What lines in the data below mention the string "static"? Copy them out.

^^^^

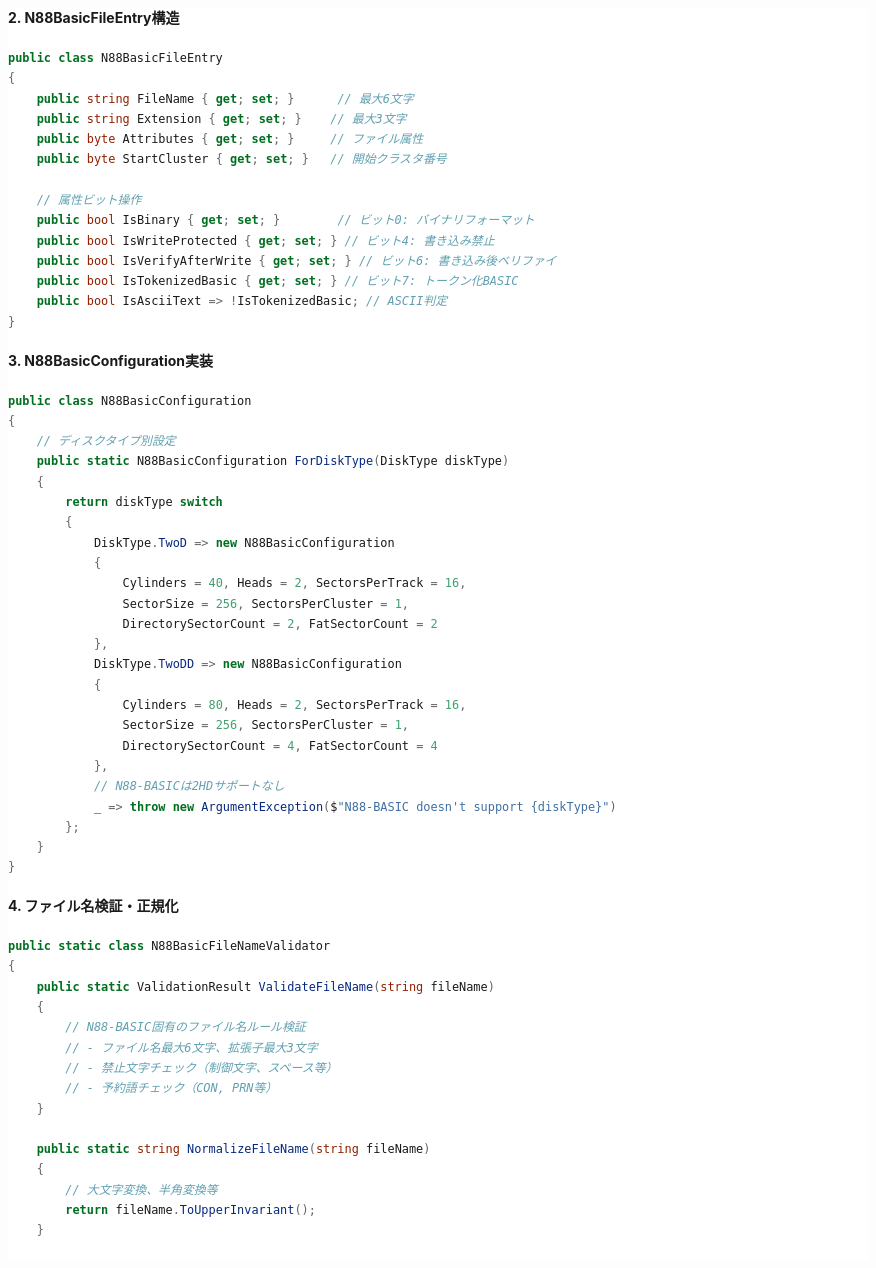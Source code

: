 #### **2. N88BasicFileEntry構造**
```csharp
public class N88BasicFileEntry
{
    public string FileName { get; set; }      // 最大6文字
    public string Extension { get; set; }    // 最大3文字
    public byte Attributes { get; set; }     // ファイル属性
    public byte StartCluster { get; set; }   // 開始クラスタ番号
    
    // 属性ビット操作
    public bool IsBinary { get; set; }        // ビット0: バイナリフォーマット
    public bool IsWriteProtected { get; set; } // ビット4: 書き込み禁止
    public bool IsVerifyAfterWrite { get; set; } // ビット6: 書き込み後ベリファイ
    public bool IsTokenizedBasic { get; set; } // ビット7: トークン化BASIC
    public bool IsAsciiText => !IsTokenizedBasic; // ASCII判定
}
```

#### **3. N88BasicConfiguration実装**
```csharp
public class N88BasicConfiguration
{
    // ディスクタイプ別設定
    public static N88BasicConfiguration ForDiskType(DiskType diskType)
    {
        return diskType switch
        {
            DiskType.TwoD => new N88BasicConfiguration
            {
                Cylinders = 40, Heads = 2, SectorsPerTrack = 16,
                SectorSize = 256, SectorsPerCluster = 1,
                DirectorySectorCount = 2, FatSectorCount = 2
            },
            DiskType.TwoDD => new N88BasicConfiguration  
            {
                Cylinders = 80, Heads = 2, SectorsPerTrack = 16,
                SectorSize = 256, SectorsPerCluster = 1,
                DirectorySectorCount = 4, FatSectorCount = 4
            },
            // N88-BASICは2HDサポートなし
            _ => throw new ArgumentException($"N88-BASIC doesn't support {diskType}")
        };
    }
}
```

#### **4. ファイル名検証・正規化**
```csharp
public static class N88BasicFileNameValidator
{
    public static ValidationResult ValidateFileName(string fileName)
    {
        // N88-BASIC固有のファイル名ルール検証
        // - ファイル名最大6文字、拡張子最大3文字
        // - 禁止文字チェック（制御文字、スペース等）
        // - 予約語チェック（CON, PRN等）
    }
    
    public static string NormalizeFileName(string fileName)
    {
        // 大文字変換、半角変換等
        return fileName.ToUpperInvariant();
    }
    
```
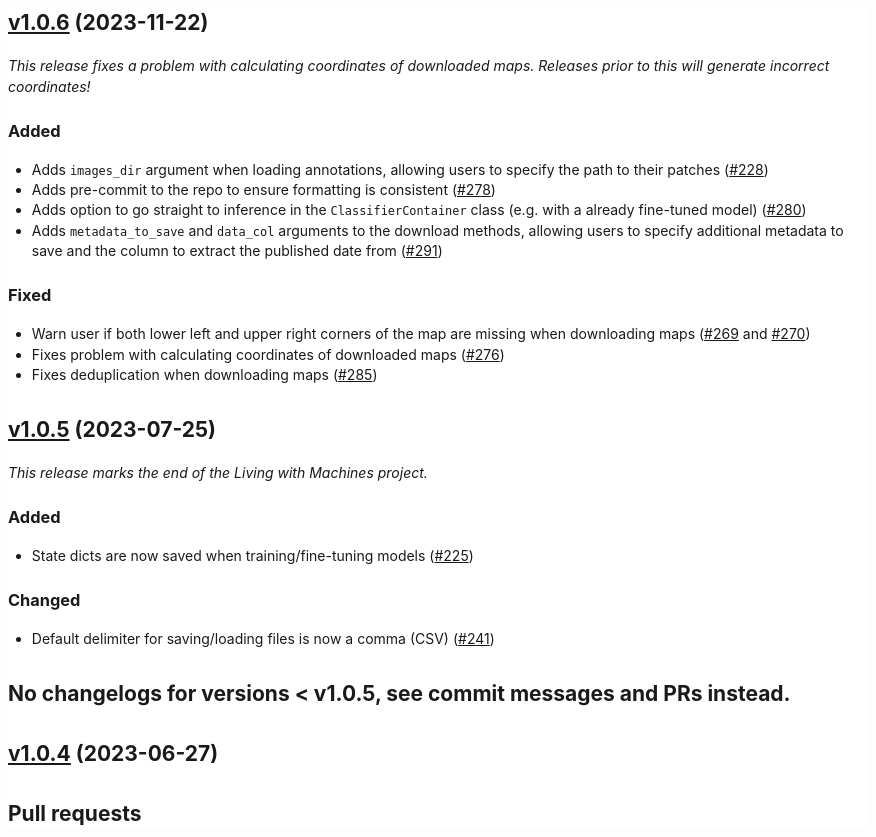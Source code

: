## [v1.0.6](https://github.com/Living-with-machines/MapReader/releases/tag/v1.0.6) (2023-11-22)

_This release fixes a problem with calculating coordinates of downloaded maps. Releases prior to this will generate incorrect coordinates!_

### Added

- Adds `images_dir` argument when loading annotations, allowing users to specify the path to their patches ([#228](https://github.com/Living-with-machines/MapReader/pull/228))
- Adds pre-commit to the repo to ensure formatting is consistent ([#278](https://github.com/Living-with-machines/MapReader/pull/278))
- Adds option to go straight to inference in the `ClassifierContainer` class (e.g. with a already fine-tuned model) ([#280](https://github.com/Living-with-machines/MapReader/pull/280))
- Adds `metadata_to_save` and `data_col` arguments to the download methods, allowing users to specify additional metadata to save and the column to extract the published date from ([#291](https://github.com/Living-with-machines/MapReader/pull/291))

### Fixed

- Warn user if both lower left and upper right corners of the map are missing when downloading maps ([#269](https://github.com/Living-with-machines/MapReader/pull/269) and [#270](https://github.com/Living-with-machines/MapReader/pull/270))
- Fixes problem with calculating coordinates of downloaded maps ([#276](https://github.com/Living-with-machines/MapReader/pull/276))
- Fixes deduplication when downloading maps ([#285](https://github.com/Living-with-machines/MapReader/pull/285))

## [v1.0.5](https://github.com/Living-with-machines/MapReader/releases/tag/v1.0.5) (2023-07-25)

_This release marks the end of the Living with Machines project._

### Added

- State dicts are now saved when training/fine-tuning models ([#225](https://github.com/Living-with-machines/MapReader/pull/225))

### Changed

- Default delimiter for saving/loading files is now a comma (CSV) ([#241](https://github.com/Living-with-machines/MapReader/pull/241))

## No changelogs for versions < v1.0.5, see commit messages and PRs instead.

## [v1.0.4](https://github.com/Living-with-machines/MapReader/releases/tag/v1.0.4) (2023-06-27)

## Pull requests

^^^^

* _FINISHED EXERCISE_:
    public static N88BasicConfiguration ForDiskType(DiskType diskType)
public static class N88BasicFileNameValidator
    public static ValidationResult ValidateFileName(string fileName)
    public static string NormalizeFileName(string fileName)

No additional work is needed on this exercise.